OpenXM is a free, or Open Source, infrastructure for mathematical
software systems.
It provides methods and protocols
for interactive distributed computation and
for integrating mathematical software systems.
OpenXM package is a set of software systems that support OpenXM protocols.
It is currently a collection of software systems
`Risa/Asir` [3], `Kan/sm1` [7], `PHC` pack [8]
, `GNUPLOT`,
`Mathematica` interface, and
`OpenMath`/XML [4] translator.

We have been profited from increasing number of mathematical software systems. These are usually ``expert'' systems in one area of mathematics such as ideals, groups, numbers, polytopes, and so on. They have their own interfaces and data formats, which are fine for intensive users of these systems. However, a unified system will be more convenient for users who want to explore a new area of mathematics with these software systems or users who need these systems only occasionally. It is also wonderful for developpers to have various software components that can be used from the target system.

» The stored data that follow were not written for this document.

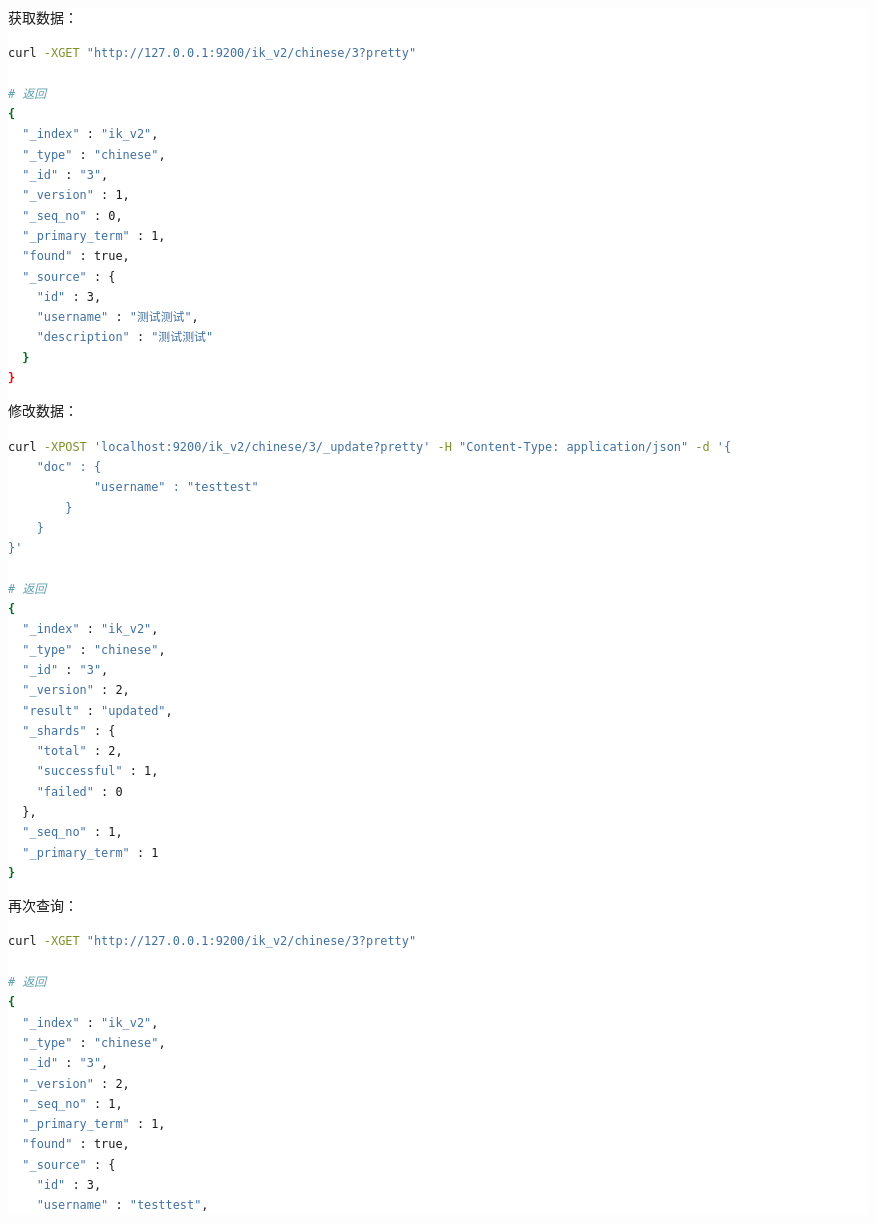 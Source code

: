获取数据：

```bash
curl -XGET "http://127.0.0.1:9200/ik_v2/chinese/3?pretty"

# 返回
{
  "_index" : "ik_v2",
  "_type" : "chinese",
  "_id" : "3",
  "_version" : 1,
  "_seq_no" : 0,
  "_primary_term" : 1,
  "found" : true,
  "_source" : {
    "id" : 3,
    "username" : "测试测试",
    "description" : "测试测试"
  }
}
```

修改数据：

```bash
curl -XPOST 'localhost:9200/ik_v2/chinese/3/_update?pretty' -H "Content-Type: application/json" -d '{ 
    "doc" : { 
            "username" : "testtest" 
        } 
    } 
}'

# 返回
{
  "_index" : "ik_v2",
  "_type" : "chinese",
  "_id" : "3",
  "_version" : 2,
  "result" : "updated",
  "_shards" : {
    "total" : 2,
    "successful" : 1,
    "failed" : 0
  },
  "_seq_no" : 1,
  "_primary_term" : 1
}
```

再次查询：

```bash
curl -XGET "http://127.0.0.1:9200/ik_v2/chinese/3?pretty"

# 返回
{
  "_index" : "ik_v2",
  "_type" : "chinese",
  "_id" : "3",
  "_version" : 2,
  "_seq_no" : 1,
  "_primary_term" : 1,
  "found" : true,
  "_source" : {
    "id" : 3,
    "username" : "testtest",
``` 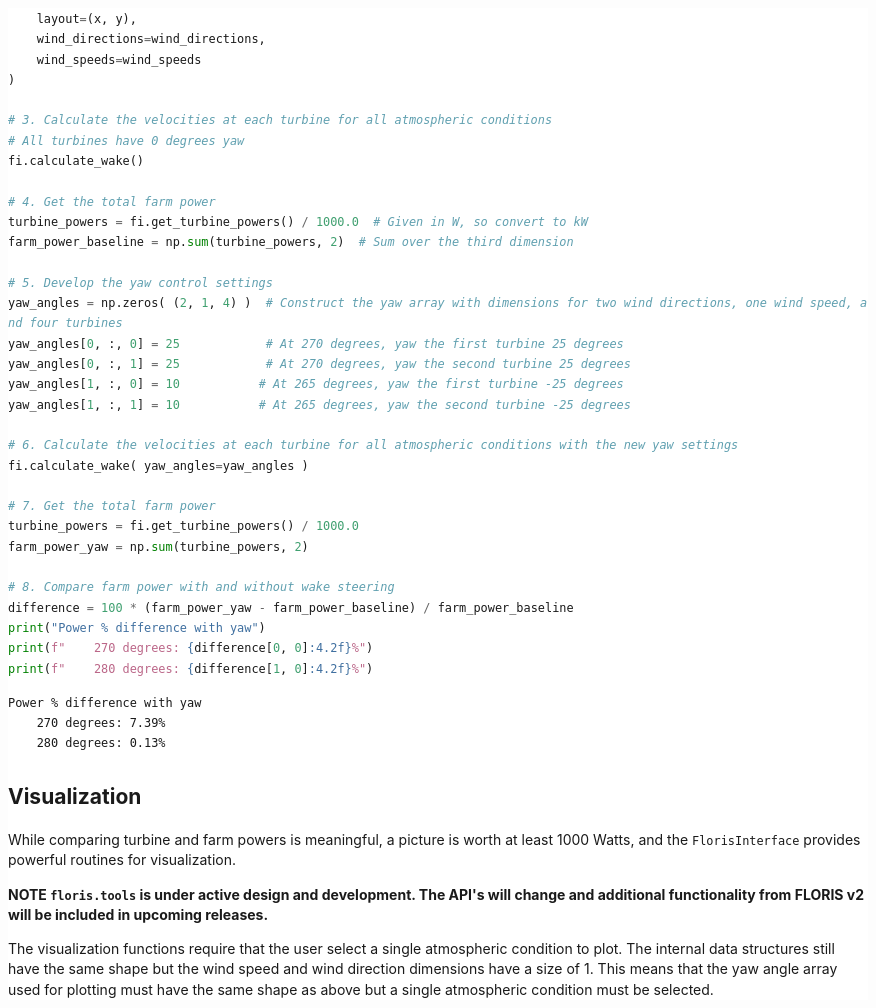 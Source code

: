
 ```python
    layout=(x, y),
    wind_directions=wind_directions,
    wind_speeds=wind_speeds
)

# 3. Calculate the velocities at each turbine for all atmospheric conditions
# All turbines have 0 degrees yaw
fi.calculate_wake()

# 4. Get the total farm power
turbine_powers = fi.get_turbine_powers() / 1000.0  # Given in W, so convert to kW
farm_power_baseline = np.sum(turbine_powers, 2)  # Sum over the third dimension

# 5. Develop the yaw control settings
yaw_angles = np.zeros( (2, 1, 4) )  # Construct the yaw array with dimensions for two wind directions, one wind speed, and four turbines
yaw_angles[0, :, 0] = 25            # At 270 degrees, yaw the first turbine 25 degrees
yaw_angles[0, :, 1] = 25            # At 270 degrees, yaw the second turbine 25 degrees
yaw_angles[1, :, 0] = 10           # At 265 degrees, yaw the first turbine -25 degrees
yaw_angles[1, :, 1] = 10           # At 265 degrees, yaw the second turbine -25 degrees

# 6. Calculate the velocities at each turbine for all atmospheric conditions with the new yaw settings
fi.calculate_wake( yaw_angles=yaw_angles )

# 7. Get the total farm power
turbine_powers = fi.get_turbine_powers() / 1000.0
farm_power_yaw = np.sum(turbine_powers, 2)

# 8. Compare farm power with and without wake steering
difference = 100 * (farm_power_yaw - farm_power_baseline) / farm_power_baseline
print("Power % difference with yaw")
print(f"    270 degrees: {difference[0, 0]:4.2f}%")
print(f"    280 degrees: {difference[1, 0]:4.2f}%")
```

    Power % difference with yaw
        270 degrees: 7.39%
        280 degrees: 0.13%

## Visualization

While comparing turbine and farm powers is meaningful, a picture is worth at least
1000 Watts, and the `FlorisInterface` provides powerful routines for visualization.

**NOTE `floris.tools` is under active design and development. The API's will change and additional functionality from FLORIS v2 will be included in upcoming releases.**

The visualization functions require that the user select a single atmospheric condition
to plot. The internal data structures still have the same shape but the wind speed and
wind direction dimensions have a size of 1. This means that the yaw angle array used
for plotting must have the same shape as above but a single atmospheric condition must
be selected.
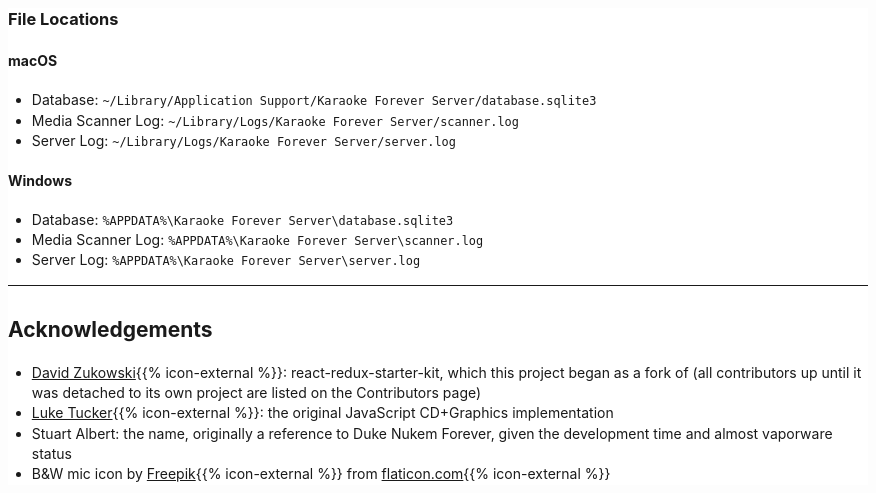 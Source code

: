 ### File Locations

#### macOS

 - Database: `~/Library/Application Support/Karaoke Forever Server/database.sqlite3`
 - Media Scanner Log: `~/Library/Logs/Karaoke Forever Server/scanner.log`
 - Server Log: `~/Library/Logs/Karaoke Forever Server/server.log`

#### Windows

- Database: `%APPDATA%\Karaoke Forever Server\database.sqlite3`
- Media Scanner Log: `%APPDATA%\Karaoke Forever Server\scanner.log`
- Server Log: `%APPDATA%\Karaoke Forever Server\server.log`

<hr>

## Acknowledgements

- [David Zukowski](https://zuko.me){{% icon-external %}}: react-redux-starter-kit, which this project began as a fork of (all contributors up until it was detached to its own project are listed on the Contributors page)
- [Luke Tucker](https://github.com/ltucker/){{% icon-external %}}: the original JavaScript CD+Graphics implementation
- Stuart Albert: the name, originally a reference to Duke Nukem Forever, given the development time and almost vaporware status
- B&W mic icon by [Freepik](https://www.freepik.com/){{% icon-external %}} from [flaticon.com](https://www.flaticon.com/){{% icon-external %}}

OpenXM provides not only data representation and communication protocols but also programming guidelines to develop cooperative applications. One will be able to concentrate on developing mathematical algorithms with such guidelines. Our design goals are (1) simpleness, (2) extensibility, (3) easiness of implementation, (4) practicality, and (5) robustness.

We believe that an open integrated system is a future of mathematical software systems. However, it might be a dream without realizability. We want to build a prototype of such an open system by using existing standards, technologies and several mathematical software systems. We want to see how far we can go with this approach.

It is not an obvious problem to consider how mathematical objects are represented and communicated. It may be similar to trying to create new mathematical symbols. We have the decimal notation to represent numbers, the symbol to represent a differential, and to represent a mapping. One should imagine how we are benefited from these notations.

In OpenXM, communication is an exchange of messages.
The messages are classified
into three types: DATA, COMMAND, and SPECIAL. They are called OX
(OpenXM) messages. Among the three types, *OX data messages* wrap
mathematical data. We use standards of mathematical data formats such
as OpenMath and MP as well as our own data format *CMO* (*Common Mathematical Object format*). Servers, which provide services
to other processes, are stack machines. The stack machine is called
the *OX stack machine*. Existing mathematical software systems are
wrapped with this stack machine. OX stack machines work in the
asynchronous mode like X servers.
OpenXM servers try to be as quiet as possible.
OpenXM server does not send messages to the client unless it is requested
to send them.

Our stackmachine architecutre can be used as the lowest level layer to implement other protocols. Emulating RPC or constructing a web server like MCP [9] on our asynchronous OX stack machines are possible.

Our datatype definition is compliant to XML architecture. OX messages can be defined by DTD and can be expressed by XML. We call it OpenXM/XML.

A system xxx complient to the OpenXM protocol is called open xxx. For example Asir complient to the OpenXM protocol is called open Asir, and kan/sm1 complient to the OpenXM protocol is called open sm1.